• ASSIGNED TASK
Filter the data for lines with the word "timestamp", then copy every line so identified.

%%

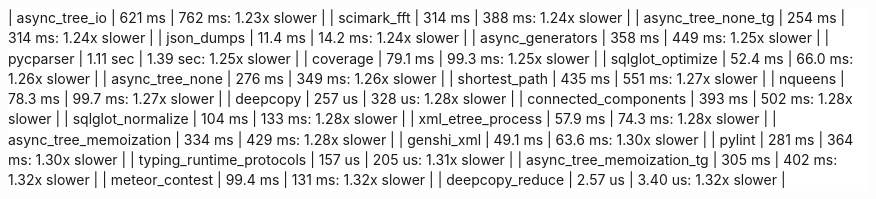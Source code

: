 | async_tree_io              | 621 ms                                                                                                            | 762 ms: 1.23x slower                                                                                                    |
| scimark_fft                | 314 ms                                                                                                            | 388 ms: 1.24x slower                                                                                                    |
| async_tree_none_tg         | 254 ms                                                                                                            | 314 ms: 1.24x slower                                                                                                    |
| json_dumps                 | 11.4 ms                                                                                                           | 14.2 ms: 1.24x slower                                                                                                   |
| async_generators           | 358 ms                                                                                                            | 449 ms: 1.25x slower                                                                                                    |
| pycparser                  | 1.11 sec                                                                                                          | 1.39 sec: 1.25x slower                                                                                                  |
| coverage                   | 79.1 ms                                                                                                           | 99.3 ms: 1.25x slower                                                                                                   |
| sqlglot_optimize           | 52.4 ms                                                                                                           | 66.0 ms: 1.26x slower                                                                                                   |
| async_tree_none            | 276 ms                                                                                                            | 349 ms: 1.26x slower                                                                                                    |
| shortest_path              | 435 ms                                                                                                            | 551 ms: 1.27x slower                                                                                                    |
| nqueens                    | 78.3 ms                                                                                                           | 99.7 ms: 1.27x slower                                                                                                   |
| deepcopy                   | 257 us                                                                                                            | 328 us: 1.28x slower                                                                                                    |
| connected_components       | 393 ms                                                                                                            | 502 ms: 1.28x slower                                                                                                    |
| sqlglot_normalize          | 104 ms                                                                                                            | 133 ms: 1.28x slower                                                                                                    |
| xml_etree_process          | 57.9 ms                                                                                                           | 74.3 ms: 1.28x slower                                                                                                   |
| async_tree_memoization     | 334 ms                                                                                                            | 429 ms: 1.28x slower                                                                                                    |
| genshi_xml                 | 49.1 ms                                                                                                           | 63.6 ms: 1.30x slower                                                                                                   |
| pylint                     | 281 ms                                                                                                            | 364 ms: 1.30x slower                                                                                                    |
| typing_runtime_protocols   | 157 us                                                                                                            | 205 us: 1.31x slower                                                                                                    |
| async_tree_memoization_tg  | 305 ms                                                                                                            | 402 ms: 1.32x slower                                                                                                    |
| meteor_contest             | 99.4 ms                                                                                                           | 131 ms: 1.32x slower                                                                                                    |
| deepcopy_reduce            | 2.57 us                                                                                                           | 3.40 us: 1.32x slower                                                                                                   |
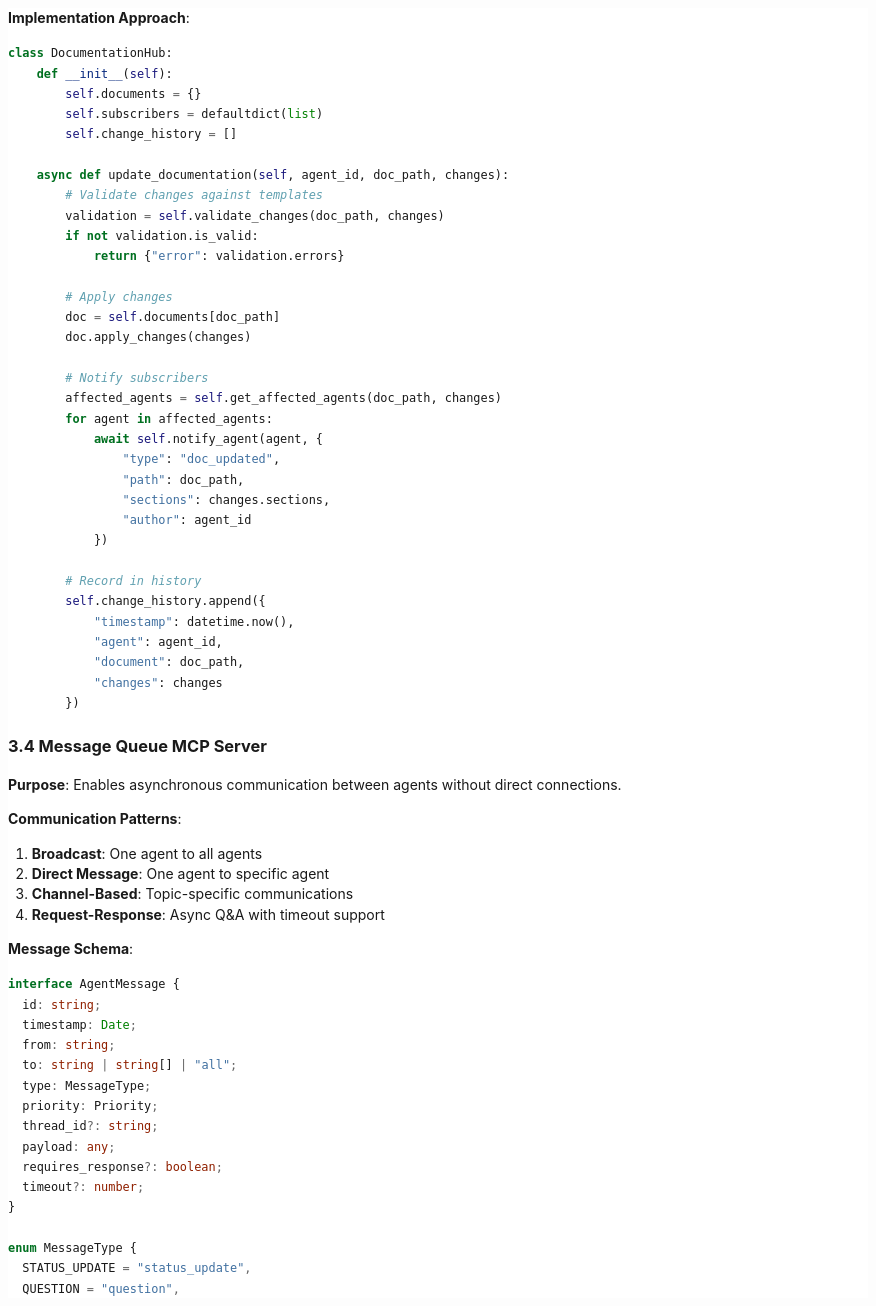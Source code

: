 **Implementation Approach**:
```python
class DocumentationHub:
    def __init__(self):
        self.documents = {}
        self.subscribers = defaultdict(list)
        self.change_history = []
        
    async def update_documentation(self, agent_id, doc_path, changes):
        # Validate changes against templates
        validation = self.validate_changes(doc_path, changes)
        if not validation.is_valid:
            return {"error": validation.errors}
            
        # Apply changes
        doc = self.documents[doc_path]
        doc.apply_changes(changes)
        
        # Notify subscribers
        affected_agents = self.get_affected_agents(doc_path, changes)
        for agent in affected_agents:
            await self.notify_agent(agent, {
                "type": "doc_updated",
                "path": doc_path,
                "sections": changes.sections,
                "author": agent_id
            })
            
        # Record in history
        self.change_history.append({
            "timestamp": datetime.now(),
            "agent": agent_id,
            "document": doc_path,
            "changes": changes
        })
```

### 3.4 Message Queue MCP Server

**Purpose**: Enables asynchronous communication between agents without direct connections.

**Communication Patterns**:
1. **Broadcast**: One agent to all agents
2. **Direct Message**: One agent to specific agent
3. **Channel-Based**: Topic-specific communications
4. **Request-Response**: Async Q&A with timeout support

**Message Schema**:
```typescript
interface AgentMessage {
  id: string;
  timestamp: Date;
  from: string;
  to: string | string[] | "all";
  type: MessageType;
  priority: Priority;
  thread_id?: string;
  payload: any;
  requires_response?: boolean;
  timeout?: number;
}

enum MessageType {
  STATUS_UPDATE = "status_update",
  QUESTION = "question",
```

%%

• RESPONSE BOX
            "timestamp": datetime.now(),
  timestamp: Date;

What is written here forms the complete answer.